Sendo assim, obrigado Marco, Marcelo, Márcio (irmãos queridos) e Márcia (irmã querida);
obrigado Larissa, Victor, Matheus, Bruno, Vinícius, Thaya (sobrinhos e sobrinhas não
menos queridos).
Obrigado avós, em especial: obrigado avó Benedicta (avó Mara – apelido) por torcer
sempre a favor de um bom resultado.
Obrigado Sílvia (esposa de cândido amor e professora de Língua Portuguesa/Língua
Inglesa da Escola Estadual Homero Rubens de Sá) por compartilhar o percurso, incluindo o
literário – fazendo observações ímpares em totalidade de obra.
Obrigado Vanesca (cunhada) por ler o texto (dando risadas contagiantes) e por
opinar de forma satisfatória sobre as figuras.
Obrigado professora Ana (diretora da Escola Estadual Conselheiro Crispiniano) por
favorecer o projeto e por renovar o ânimo através de boas palavras.
Obrigado professora Janaína (professora de Artes da Escola Estadual Homero
Rubens de Sá) por acreditar em nosso projeto artístico (interdisciplinar) e por confeccionar
magníficos desenhos.
Obrigado professora Juliana Araújo (professora de Língua Portuguesa/Língua
Inglesa da Escola Estadual Homero Rubens de Sá) por incentivar o trabalho e por projetar
de maneira auspiciosa o resultado deste livro.

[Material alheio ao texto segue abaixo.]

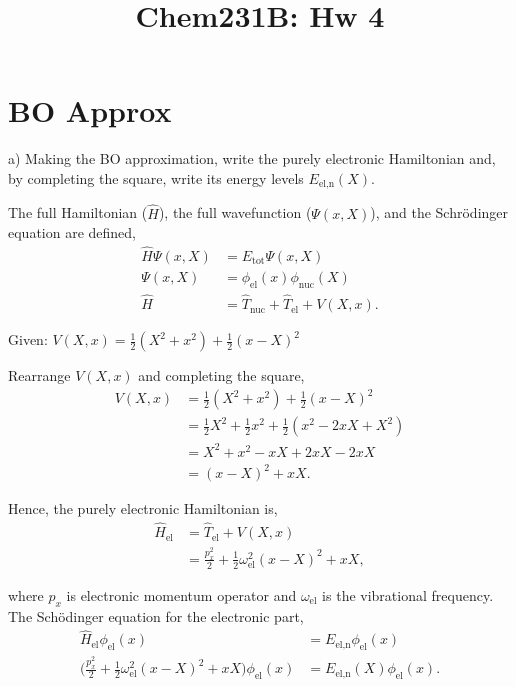 \documentclass{article}
\title{Chem231B: Hw 4} %
\begin{document}
\maketitle

\section*{\textbf{BO Approx}}

a) Making the BO approximation, write the purely electronic Hamiltonian and, by
completing the square, write its energy levels $E_{\text{el,n}}(X)$.

{\color{blue}
The full Hamiltonian ($\hat{H}$), the full wavefunction ($\Psi(x,X)$),
and the Schr\"odinger equation are defined,
\begin{align}
  \hat{H}\Psi(x,X) & = E_{\text{tot}}\Psi(x,X) \\
  \Psi(x,X) & = \phi_{\text{el}}(x)\phi_{\text{nuc}}(X) \\
  \hat{H} & = \hat{T}_{\text{nuc}} + \hat{T}_{\text{el}} + V(X,x).
\end{align}

Given: $V(X,x) = \frac{1}{2}(X^2+x^2) + \frac{1}{2}(x-X)^2$

Rearrange $V(X,x)$ and completing the square,
\begin{align}
  V(X,x) & = \frac{1}{2}(X^2+x^2) + \frac{1}{2}(x-X)^2 \nonumber \\
  & = \frac{1}{2}X^2+\frac{1}{2}x^2 + \frac{1}{2}(x^2-2xX+X^2) \nonumber \\
  & = X^2 + x^2 - xX + 2xX - 2xX \nonumber\\
  & = (x - X)^2 + xX.
\end{align}

Hence, the purely electronic Hamiltonian is,
\begin{align}
  \hat{H}_{\text{el}} & = \hat{T}_{\text{el}} + V(X,x) \nonumber\\
  & = \frac{p_x^2}{2} + \frac{1}{2}\omega_{\text{el}}^2(x - X)^2 + xX, \label{eqn:omega}
\end{align}

where $p_x$ is electronic momentum operator and $\omega_{\text{el}}$ is the vibrational
frequency. The Sch\"odinger equation for the electronic part,
\begin{align}
  \hat{H}_{\text{el}}\phi_{\text{el}}(x) & = E_{\text{el,n}}\phi_{\text{el}}(x) \\
  \Big(\frac{p_x^2}{2} + \frac{1}{2}\omega_{\text{el}}^2(x - X)^2 + xX\Big)\phi_{\text{el}}(x)
  & =E_{\text{el,n}}(X)\phi_{\text{el}}(x). \label{eqn:elec}
\end{align}

}
\end{document}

Obrigado professora Virde (vice-diretora da Escola Estadual Homero Rubens de Sá)
por permitir o uso de nome e de desenho em publicação e por auxiliar o projeto em
nascedouro.
Obrigado professora Vânia (professora de Artes da Escola Estadual Conselheiro
Crispiniano) por aceitar o propósito interdisciplinar trabalhando de forma exemplar em
representação teatral.
Obrigado alunos (séries: 5ª A, 5ª B, 5ª C, 5ª D – ano 2010) da Escola Estadual
Homero Rubens de Sá por partilharem o ensino/aprendizagem em texto escrito.
Obrigado alunos (séries: 7ª A, 7ª B, 7ª C, 7ª D – ano 2012) da Escola Estadual
Conselheiro Crispiniano por partilharem, também, o ensino/aprendizagem em novo
contexto – representação teatral.
Por fim, obrigado Mamp Júnior (cão da raça labrador) por companheirismo e por
incondicional amor (é bom trabalhar com você por perto).